16. Wilson Phillips once reenacted their famous "Bridesmaids" cameo.

"Bridesmaids" delivered a jolt to the career of '90s pop trio Wilson Phillips thanks to their joyous performance of "Hold On," which closed out the movie. The band was more than happy to reenact their big-screen moment in 2015 when asked by a maid of honor fan. Jaclyn Reutens told ABC Newsthat she wanted to organize something "really outrageous" for her pal Liz's reception to make up for the lack of a bachelorette party, so she persuaded the chart-toppers to fly all the way from California to Bali to become real-life wedding singers for a day.

17. Several dirty jokes were removed from "Bridesmaids" as a sign of respect.

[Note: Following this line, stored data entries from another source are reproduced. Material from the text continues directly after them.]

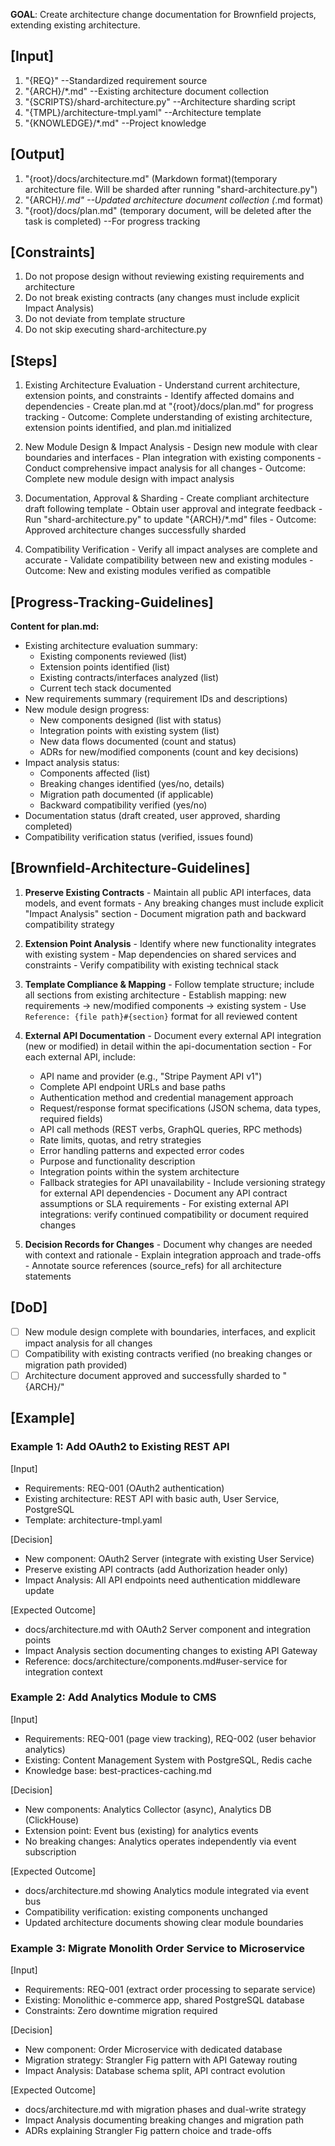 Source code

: **GOAL**: Create architecture change documentation for Brownfield projects, extending existing architecture.

## [Input]
  1. "{REQ}" --Standardized requirement source
  2. "{ARCH}/*.md" --Existing architecture document collection
  3. "{SCRIPTS}/shard-architecture.py" --Architecture sharding script
  4. "{TMPL}/architecture-tmpl.yaml" --Architecture template
  5. "{KNOWLEDGE}/*.md" --Project knowledge

## [Output]
  1. "{root}/docs/architecture.md" (Markdown format)(temporary architecture file. Will be sharded after running "shard-architecture.py")
  2. "{ARCH}/*.md" --Updated architecture document collection (*.md format)
  3. "{root}/docs/plan.md" (temporary document, will be deleted after the task is completed) --For progress tracking

## [Constraints]
  1. Do not propose design without reviewing existing requirements and architecture
  2. Do not break existing contracts (any changes must include explicit Impact Analysis)
  3. Do not deviate from template structure
  4. Do not skip executing shard-architecture.py

## [Steps]
  1. Existing Architecture Evaluation
    - Understand current architecture, extension points, and constraints
    - Identify affected domains and dependencies
    - Create plan.md at "{root}/docs/plan.md" for progress tracking
    - Outcome: Complete understanding of existing architecture, extension points identified, and plan.md initialized

  2. New Module Design & Impact Analysis
    - Design new module with clear boundaries and interfaces
    - Plan integration with existing components
    - Conduct comprehensive impact analysis for all changes
    - Outcome: Complete new module design with impact analysis

  3. Documentation, Approval & Sharding
    - Create compliant architecture draft following template
    - Obtain user approval and integrate feedback
    - Run "shard-architecture.py" to update "{ARCH}/*.md" files
    - Outcome: Approved architecture changes successfully sharded

  4. Compatibility Verification
    - Verify all impact analyses are complete and accurate
    - Validate compatibility between new and existing modules
    - Outcome: New and existing modules verified as compatible

## [Progress-Tracking-Guidelines]
  **Content for plan.md:**
  - Existing architecture evaluation summary:
    * Existing components reviewed (list)
    * Extension points identified (list)
    * Existing contracts/interfaces analyzed (list)
    * Current tech stack documented
  - New requirements summary (requirement IDs and descriptions)
  - New module design progress:
    * New components designed (list with status)
    * Integration points with existing system (list)
    * New data flows documented (count and status)
    * ADRs for new/modified components (count and key decisions)
  - Impact analysis status:
    * Components affected (list)
    * Breaking changes identified (yes/no, details)
    * Migration path documented (if applicable)
    * Backward compatibility verified (yes/no)
  - Documentation status (draft created, user approved, sharding completed)
  - Compatibility verification status (verified, issues found)

## [Brownfield-Architecture-Guidelines]
  1. **Preserve Existing Contracts**
    - Maintain all public API interfaces, data models, and event formats
    - Any breaking changes must include explicit "Impact Analysis" section
    - Document migration path and backward compatibility strategy
  
  2. **Extension Point Analysis**
    - Identify where new functionality integrates with existing system
    - Map dependencies on shared services and constraints
    - Verify compatibility with existing technical stack
  
  3. **Template Compliance & Mapping**
    - Follow template structure; include all sections from existing architecture
    - Establish mapping: new requirements → new/modified components → existing system
    - Use `Reference: {file path}#{section}` format for all reviewed content
  
  4. **External API Documentation**
    - Document every external API integration (new or modified) in detail within the api-documentation section
    - For each external API, include:
      * API name and provider (e.g., "Stripe Payment API v1")
      * Complete API endpoint URLs and base paths
      * Authentication method and credential management approach
      * Request/response format specifications (JSON schema, data types, required fields)
      * API call methods (REST verbs, GraphQL queries, RPC methods)
      * Rate limits, quotas, and retry strategies
      * Error handling patterns and expected error codes
      * Purpose and functionality description
      * Integration points within the system architecture
      * Fallback strategies for API unavailability
    - Include versioning strategy for external API dependencies
    - Document any API contract assumptions or SLA requirements
    - For existing external API integrations: verify continued compatibility or document required changes
  
  5. **Decision Records for Changes**
    - Document why changes are needed with context and rationale
    - Explain integration approach and trade-offs
    - Annotate source references (source_refs) for all architecture statements

## [DoD]
  - [ ] New module design complete with boundaries, interfaces, and explicit impact analysis for all changes
  - [ ] Compatibility with existing contracts verified (no breaking changes or migration path provided)
  - [ ] Architecture document approved and successfully sharded to "{ARCH}/"

## [Example]

### Example 1: Add OAuth2 to Existing REST API
[Input]
- Requirements: REQ-001 (OAuth2 authentication)
- Existing architecture: REST API with basic auth, User Service, PostgreSQL
- Template: architecture-tmpl.yaml

[Decision]
- New component: OAuth2 Server (integrate with existing User Service)
- Preserve existing API contracts (add Authorization header only)
- Impact Analysis: All API endpoints need authentication middleware update

[Expected Outcome]
- docs/architecture.md with OAuth2 Server component and integration points
- Impact Analysis section documenting changes to existing API Gateway
- Reference: docs/architecture/components.md#user-service for integration context

### Example 2: Add Analytics Module to CMS
[Input]
- Requirements: REQ-001 (page view tracking), REQ-002 (user behavior analytics)
- Existing: Content Management System with PostgreSQL, Redis cache
- Knowledge base: best-practices-caching.md

[Decision]
- New components: Analytics Collector (async), Analytics DB (ClickHouse)
- Extension point: Event bus (existing) for analytics events
- No breaking changes: Analytics operates independently via event subscription

[Expected Outcome]
- docs/architecture.md showing Analytics module integrated via event bus
- Compatibility verification: existing components unchanged
- Updated architecture documents showing clear module boundaries

### Example 3: Migrate Monolith Order Service to Microservice
[Input]
- Requirements: REQ-001 (extract order processing to separate service)
- Existing: Monolithic e-commerce app, shared PostgreSQL database
- Constraints: Zero downtime migration required

[Decision]
- New component: Order Microservice with dedicated database
- Migration strategy: Strangler Fig pattern with API Gateway routing
- Impact Analysis: Database schema split, API contract evolution

[Expected Outcome]
- docs/architecture.md with migration phases and dual-write strategy
- Impact Analysis documenting breaking changes and migration path
- ADRs explaining Strangler Fig pattern choice and trade-offs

Two-time Oscar nominee Jill Clayburgh, who played Annie's mother, passed away from leukemia in November 2010, several months before "Bridesmaids"' premiere. As a sign of respect, producer Apatow decided to remove several dirty jokes that Clayburgh had uttered in her scenes with Wiig. He later explained to Collider, "I just thought, 'That can't be the last thing she ever says in a film.' We did debate it. We were like, 'That's funny, but that would be questionable.' She was the nicest woman."

18. "Bridesmaids" is Judd Apatow's all-time highest-grossing production.

Judd Apatow has more than two dozen film credits to his name as producer, so it's quite the feat that "Bridesmaids" remains the highest-grossing film with his involvement. The comedy took in more than $288 million at the worldwide box office — $60 million more than its closest competitor, "Knocked Up," and a colossal $200 million more than the likes of "Year One," "Funny People," and "Anchorman." Remarkably, "Bridesmaids" didn't make the top spot when it opened in the U.S.; it was pushed into second place during its opening weekend by the Marvel juggernaut "Thor."

19. There will never be a "Bridesmaids" sequel.

Unsurprisingly, considering "Bridesmaids"' monster success, talk of a sequel has continued to follow the team around since 2011. Although several key players, including director Feig, have admitted they're open to the idea, Wiig has explicitly stated on several occasions that she has no interest in revisiting her former glories. During a 2021 appearance on Andy Cohen's Sirius XM show, the star explained, "I just don't want it to be translated as a negative thing, because we obviously love the movie . . . We feel like we told that story and we were just so excited to do other things."

20. "Bridesmaids" inspired "Barb & Star Go to Visit Del Mar."

There might never be another "Bridesmaids" film, but Wiig and Mumolo offered the next best thing in 2021 with "Barb & Star Go to Vista Del Mar." Co-written by and starring the pair, the unashamedly silly comedy was actually inspired by several outtakes from their first venture. "We would go off on tangents when writing scenes between Lillian and her mom," Wiig told People. "None of those scenes made it in the movie because they had nothing to do with anything!" Still, the duo were so enamored with these non sequiturs that they decided to flesh them out into another modern comedy classic (which also features a lot of the surreal humor that they originally wanted to include in "Bridesmaids").